In one of the very few hockey games I have seen live, Hasek was in goal. Thanks to the season tickets of my friend Michele, I got to watch him in goal for Boston University. I did a web search to verify this, but his official record goes from the Czechoslovakian league, up until 1990, directly to the Chicago Blackhawks in 1991. I guess he just decided to help BU crush the rest of NCAA Hockey East while the Blackhawks waited for the INS to process his H1B. ("Okay, sirs, and what will his job description be? Goalie. Okay. And that will be 40 hours a week?")

In a weird quirk, the lobby of BU's Walter Brown Arena has a display that mentions somebody with my last name. In the 60s, BU had an All American hockey player named Herb Wakabayashi. That's not a name you see every day, and almost never associated with "All American athlete".

Watching the Czechs lead me to another thought. It occurred to me that there was both a Slovakia and a Slovenia in these games. Huh?! In high school, I had memorized the capital of every country in the world. But 13 years of "The Fall Of Communism" and Balkanization (and using my brain primarily to prevent air from rushing into my skull) had left me at "Slovenia is country?!" (Man, if the capital isn't Slovenia City, I haven't the foggiest.)

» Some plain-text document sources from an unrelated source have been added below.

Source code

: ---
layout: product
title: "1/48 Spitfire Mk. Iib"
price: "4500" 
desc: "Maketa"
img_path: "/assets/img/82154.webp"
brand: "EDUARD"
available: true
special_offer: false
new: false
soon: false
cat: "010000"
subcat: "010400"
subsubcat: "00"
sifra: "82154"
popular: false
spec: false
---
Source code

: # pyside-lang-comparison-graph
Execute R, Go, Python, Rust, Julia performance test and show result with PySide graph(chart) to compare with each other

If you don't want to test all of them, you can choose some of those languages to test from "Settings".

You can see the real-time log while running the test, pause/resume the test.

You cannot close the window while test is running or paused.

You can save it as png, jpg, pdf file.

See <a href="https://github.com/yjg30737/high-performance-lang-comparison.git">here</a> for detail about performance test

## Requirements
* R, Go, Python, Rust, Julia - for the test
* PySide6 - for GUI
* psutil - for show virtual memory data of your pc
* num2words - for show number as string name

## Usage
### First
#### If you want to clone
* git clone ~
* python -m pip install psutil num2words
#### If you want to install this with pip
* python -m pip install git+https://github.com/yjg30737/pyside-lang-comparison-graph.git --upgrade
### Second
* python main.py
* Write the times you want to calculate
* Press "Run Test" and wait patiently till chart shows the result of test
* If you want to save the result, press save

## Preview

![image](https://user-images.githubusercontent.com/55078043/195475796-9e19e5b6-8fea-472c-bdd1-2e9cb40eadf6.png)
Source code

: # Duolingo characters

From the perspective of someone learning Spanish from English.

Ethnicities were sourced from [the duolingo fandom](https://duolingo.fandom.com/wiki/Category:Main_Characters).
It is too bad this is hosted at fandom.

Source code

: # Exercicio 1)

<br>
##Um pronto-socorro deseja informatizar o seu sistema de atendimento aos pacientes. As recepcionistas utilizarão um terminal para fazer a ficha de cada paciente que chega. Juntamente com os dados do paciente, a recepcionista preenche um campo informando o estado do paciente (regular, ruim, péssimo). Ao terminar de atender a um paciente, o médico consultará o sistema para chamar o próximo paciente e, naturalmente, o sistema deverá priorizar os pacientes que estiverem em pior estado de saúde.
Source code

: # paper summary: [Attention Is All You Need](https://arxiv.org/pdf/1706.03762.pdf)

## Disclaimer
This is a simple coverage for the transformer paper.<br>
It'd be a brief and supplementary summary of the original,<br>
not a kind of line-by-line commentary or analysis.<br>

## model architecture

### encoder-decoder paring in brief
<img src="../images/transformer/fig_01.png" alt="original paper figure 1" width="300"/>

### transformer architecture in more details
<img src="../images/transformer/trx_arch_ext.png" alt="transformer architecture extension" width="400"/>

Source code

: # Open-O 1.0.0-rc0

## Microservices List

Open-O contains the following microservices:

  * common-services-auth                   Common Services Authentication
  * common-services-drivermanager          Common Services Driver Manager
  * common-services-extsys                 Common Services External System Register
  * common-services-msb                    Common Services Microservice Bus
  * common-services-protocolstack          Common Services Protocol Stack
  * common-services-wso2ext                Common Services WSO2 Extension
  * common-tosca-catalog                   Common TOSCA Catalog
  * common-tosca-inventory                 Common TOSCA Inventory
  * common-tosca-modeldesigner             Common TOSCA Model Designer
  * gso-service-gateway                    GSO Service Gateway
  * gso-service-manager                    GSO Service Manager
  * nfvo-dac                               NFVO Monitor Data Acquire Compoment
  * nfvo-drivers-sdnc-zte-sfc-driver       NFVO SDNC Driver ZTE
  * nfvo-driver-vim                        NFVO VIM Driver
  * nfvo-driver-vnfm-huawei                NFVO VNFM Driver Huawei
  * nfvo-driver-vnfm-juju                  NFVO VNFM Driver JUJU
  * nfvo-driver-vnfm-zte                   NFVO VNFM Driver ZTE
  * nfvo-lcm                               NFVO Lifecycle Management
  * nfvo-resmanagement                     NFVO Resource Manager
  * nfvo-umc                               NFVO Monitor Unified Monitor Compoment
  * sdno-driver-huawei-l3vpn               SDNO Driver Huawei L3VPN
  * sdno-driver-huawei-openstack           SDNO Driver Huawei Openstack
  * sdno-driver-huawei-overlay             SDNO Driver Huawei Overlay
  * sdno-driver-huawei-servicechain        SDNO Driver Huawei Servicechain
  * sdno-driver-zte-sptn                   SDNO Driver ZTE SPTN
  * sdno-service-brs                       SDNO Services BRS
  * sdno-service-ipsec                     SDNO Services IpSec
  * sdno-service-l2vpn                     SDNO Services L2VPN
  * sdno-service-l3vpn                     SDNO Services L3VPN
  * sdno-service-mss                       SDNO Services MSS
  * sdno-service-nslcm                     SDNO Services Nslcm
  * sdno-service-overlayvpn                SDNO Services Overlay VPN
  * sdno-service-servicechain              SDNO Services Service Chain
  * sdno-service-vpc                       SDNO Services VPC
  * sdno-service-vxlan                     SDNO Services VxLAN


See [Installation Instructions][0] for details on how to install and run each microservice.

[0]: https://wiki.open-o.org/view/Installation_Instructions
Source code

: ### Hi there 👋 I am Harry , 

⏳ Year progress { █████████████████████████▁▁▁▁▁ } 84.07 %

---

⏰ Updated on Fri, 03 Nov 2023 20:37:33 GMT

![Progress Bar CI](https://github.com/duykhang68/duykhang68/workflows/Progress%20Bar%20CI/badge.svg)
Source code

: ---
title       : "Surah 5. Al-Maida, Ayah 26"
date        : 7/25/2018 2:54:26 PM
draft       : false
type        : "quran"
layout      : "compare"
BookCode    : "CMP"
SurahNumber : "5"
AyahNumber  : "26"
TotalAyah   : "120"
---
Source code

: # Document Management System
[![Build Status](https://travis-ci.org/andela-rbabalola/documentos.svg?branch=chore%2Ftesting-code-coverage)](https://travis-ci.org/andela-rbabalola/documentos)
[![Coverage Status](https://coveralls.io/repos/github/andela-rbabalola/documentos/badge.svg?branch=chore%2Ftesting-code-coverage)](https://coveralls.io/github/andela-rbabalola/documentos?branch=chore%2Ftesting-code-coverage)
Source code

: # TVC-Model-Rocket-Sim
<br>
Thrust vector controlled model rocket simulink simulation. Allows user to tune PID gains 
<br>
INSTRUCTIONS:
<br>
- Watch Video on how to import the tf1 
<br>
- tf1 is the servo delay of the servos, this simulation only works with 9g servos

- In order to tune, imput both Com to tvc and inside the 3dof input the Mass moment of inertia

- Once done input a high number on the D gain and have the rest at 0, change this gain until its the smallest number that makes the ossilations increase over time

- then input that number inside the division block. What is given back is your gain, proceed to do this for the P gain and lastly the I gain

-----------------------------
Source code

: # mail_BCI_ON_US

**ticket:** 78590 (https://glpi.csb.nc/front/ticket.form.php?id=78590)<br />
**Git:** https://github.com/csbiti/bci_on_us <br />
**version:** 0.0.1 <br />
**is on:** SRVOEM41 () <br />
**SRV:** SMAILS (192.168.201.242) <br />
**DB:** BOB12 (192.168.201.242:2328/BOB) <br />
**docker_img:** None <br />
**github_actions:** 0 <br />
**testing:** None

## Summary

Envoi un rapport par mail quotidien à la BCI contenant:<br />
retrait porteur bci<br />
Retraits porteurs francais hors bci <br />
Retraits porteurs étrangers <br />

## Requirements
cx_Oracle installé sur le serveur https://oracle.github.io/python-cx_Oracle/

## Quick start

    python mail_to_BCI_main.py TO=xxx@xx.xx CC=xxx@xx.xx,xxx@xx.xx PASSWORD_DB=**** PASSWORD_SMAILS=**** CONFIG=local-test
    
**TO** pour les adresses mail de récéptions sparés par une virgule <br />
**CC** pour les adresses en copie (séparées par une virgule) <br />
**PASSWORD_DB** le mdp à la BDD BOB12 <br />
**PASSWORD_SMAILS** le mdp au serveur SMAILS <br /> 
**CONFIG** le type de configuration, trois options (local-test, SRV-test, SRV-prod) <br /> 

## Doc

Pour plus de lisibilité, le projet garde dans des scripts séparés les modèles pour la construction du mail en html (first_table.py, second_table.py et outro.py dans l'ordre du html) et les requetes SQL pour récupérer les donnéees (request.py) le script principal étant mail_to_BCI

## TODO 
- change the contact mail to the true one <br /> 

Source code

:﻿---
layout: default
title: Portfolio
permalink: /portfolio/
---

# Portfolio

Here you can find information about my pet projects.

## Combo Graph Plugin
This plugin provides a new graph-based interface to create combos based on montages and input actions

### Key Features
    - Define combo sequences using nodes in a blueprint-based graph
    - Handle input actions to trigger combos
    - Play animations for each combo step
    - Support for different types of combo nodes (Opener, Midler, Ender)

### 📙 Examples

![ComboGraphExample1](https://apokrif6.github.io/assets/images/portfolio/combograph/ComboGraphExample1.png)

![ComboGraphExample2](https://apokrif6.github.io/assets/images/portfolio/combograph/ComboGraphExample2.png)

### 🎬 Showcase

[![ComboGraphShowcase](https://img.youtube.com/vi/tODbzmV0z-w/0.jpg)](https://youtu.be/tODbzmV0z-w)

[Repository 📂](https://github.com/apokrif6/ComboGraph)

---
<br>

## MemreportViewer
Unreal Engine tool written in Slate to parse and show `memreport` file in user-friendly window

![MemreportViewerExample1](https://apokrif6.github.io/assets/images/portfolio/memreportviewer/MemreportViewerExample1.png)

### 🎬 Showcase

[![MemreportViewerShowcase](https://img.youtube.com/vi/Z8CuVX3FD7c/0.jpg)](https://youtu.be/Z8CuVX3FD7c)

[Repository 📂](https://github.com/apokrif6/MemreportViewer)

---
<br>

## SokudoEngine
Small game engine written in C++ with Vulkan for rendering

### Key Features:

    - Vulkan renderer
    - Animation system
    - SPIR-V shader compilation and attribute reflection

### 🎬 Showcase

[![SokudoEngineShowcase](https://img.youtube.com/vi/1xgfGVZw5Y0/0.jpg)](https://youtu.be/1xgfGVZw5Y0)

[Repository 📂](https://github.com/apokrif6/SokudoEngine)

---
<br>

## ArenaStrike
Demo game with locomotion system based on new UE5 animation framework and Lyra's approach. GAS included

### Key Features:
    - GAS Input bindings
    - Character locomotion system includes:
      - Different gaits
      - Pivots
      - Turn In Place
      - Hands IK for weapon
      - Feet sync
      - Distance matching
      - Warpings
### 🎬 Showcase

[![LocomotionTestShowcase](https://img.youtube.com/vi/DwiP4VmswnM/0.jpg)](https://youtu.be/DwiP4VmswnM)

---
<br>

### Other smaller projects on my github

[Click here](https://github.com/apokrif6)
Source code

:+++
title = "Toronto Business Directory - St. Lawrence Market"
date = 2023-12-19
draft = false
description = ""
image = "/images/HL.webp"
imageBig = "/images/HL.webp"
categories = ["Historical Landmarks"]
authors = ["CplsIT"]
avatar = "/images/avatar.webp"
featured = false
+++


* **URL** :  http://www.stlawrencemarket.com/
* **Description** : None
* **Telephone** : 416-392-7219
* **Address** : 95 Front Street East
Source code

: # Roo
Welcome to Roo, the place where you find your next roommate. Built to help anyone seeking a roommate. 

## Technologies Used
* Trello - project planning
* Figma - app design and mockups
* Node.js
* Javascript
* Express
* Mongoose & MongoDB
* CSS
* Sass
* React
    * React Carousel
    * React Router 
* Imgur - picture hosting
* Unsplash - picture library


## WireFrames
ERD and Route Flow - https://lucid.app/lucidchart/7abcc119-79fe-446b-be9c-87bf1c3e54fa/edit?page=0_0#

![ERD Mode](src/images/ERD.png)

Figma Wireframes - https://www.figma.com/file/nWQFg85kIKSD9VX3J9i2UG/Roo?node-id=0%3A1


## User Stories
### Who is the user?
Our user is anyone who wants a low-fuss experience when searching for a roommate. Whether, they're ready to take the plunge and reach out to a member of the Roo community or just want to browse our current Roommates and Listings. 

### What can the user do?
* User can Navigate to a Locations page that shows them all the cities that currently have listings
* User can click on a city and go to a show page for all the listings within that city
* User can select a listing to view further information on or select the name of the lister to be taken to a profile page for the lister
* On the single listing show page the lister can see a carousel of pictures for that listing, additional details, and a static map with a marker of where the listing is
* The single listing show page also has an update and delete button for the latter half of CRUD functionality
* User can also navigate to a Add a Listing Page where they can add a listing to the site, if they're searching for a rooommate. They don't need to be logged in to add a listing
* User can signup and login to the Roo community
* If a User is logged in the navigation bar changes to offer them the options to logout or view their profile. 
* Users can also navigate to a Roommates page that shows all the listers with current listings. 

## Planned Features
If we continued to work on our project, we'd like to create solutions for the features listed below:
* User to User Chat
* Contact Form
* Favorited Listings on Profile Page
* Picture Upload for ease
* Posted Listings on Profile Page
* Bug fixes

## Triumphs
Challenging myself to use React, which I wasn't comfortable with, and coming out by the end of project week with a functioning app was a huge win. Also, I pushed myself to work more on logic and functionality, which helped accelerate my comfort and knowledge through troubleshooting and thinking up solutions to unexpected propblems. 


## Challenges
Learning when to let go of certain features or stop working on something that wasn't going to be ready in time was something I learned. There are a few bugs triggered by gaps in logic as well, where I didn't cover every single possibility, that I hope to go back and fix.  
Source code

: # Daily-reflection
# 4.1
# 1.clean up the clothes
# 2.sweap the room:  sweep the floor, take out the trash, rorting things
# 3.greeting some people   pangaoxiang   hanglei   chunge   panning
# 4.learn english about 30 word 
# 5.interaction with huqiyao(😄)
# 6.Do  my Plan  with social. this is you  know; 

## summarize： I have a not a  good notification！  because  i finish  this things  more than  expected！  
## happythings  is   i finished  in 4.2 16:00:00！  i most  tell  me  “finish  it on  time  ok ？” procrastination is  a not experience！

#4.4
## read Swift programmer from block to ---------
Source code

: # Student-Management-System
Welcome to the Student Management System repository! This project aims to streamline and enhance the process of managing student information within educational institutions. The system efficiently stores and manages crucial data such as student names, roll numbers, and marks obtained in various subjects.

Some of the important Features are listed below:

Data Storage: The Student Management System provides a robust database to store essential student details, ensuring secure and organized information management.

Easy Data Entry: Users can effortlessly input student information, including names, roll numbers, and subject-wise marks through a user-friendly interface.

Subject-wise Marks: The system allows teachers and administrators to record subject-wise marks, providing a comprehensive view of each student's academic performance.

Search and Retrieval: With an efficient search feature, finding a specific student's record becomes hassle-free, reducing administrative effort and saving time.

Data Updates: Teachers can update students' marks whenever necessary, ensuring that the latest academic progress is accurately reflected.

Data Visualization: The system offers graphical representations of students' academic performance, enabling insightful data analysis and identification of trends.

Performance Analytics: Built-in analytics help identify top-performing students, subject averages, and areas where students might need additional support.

I decided that I could not justify pulling an all nighter for Olympic hockey quarterfinals. Besides, I didn't want to risk missing a morning highlight segment that might show me a Kostelic gold for the third time. As I was drifting off to sleep that night, I had one piece of PPLP insight: satellites are not directly part of consumer mobile phone networks. I realized that there was no way that a little pocket phone with a small battery optimized for talk duration could have enough power to reliably send a cell phone signal into space. Besides, if it could, then it would mess up nearby cells, making the whole low-power insight of cellular moot. There is absolutely no way that ordinary cell phones connect to satellites. Unless I am wrong.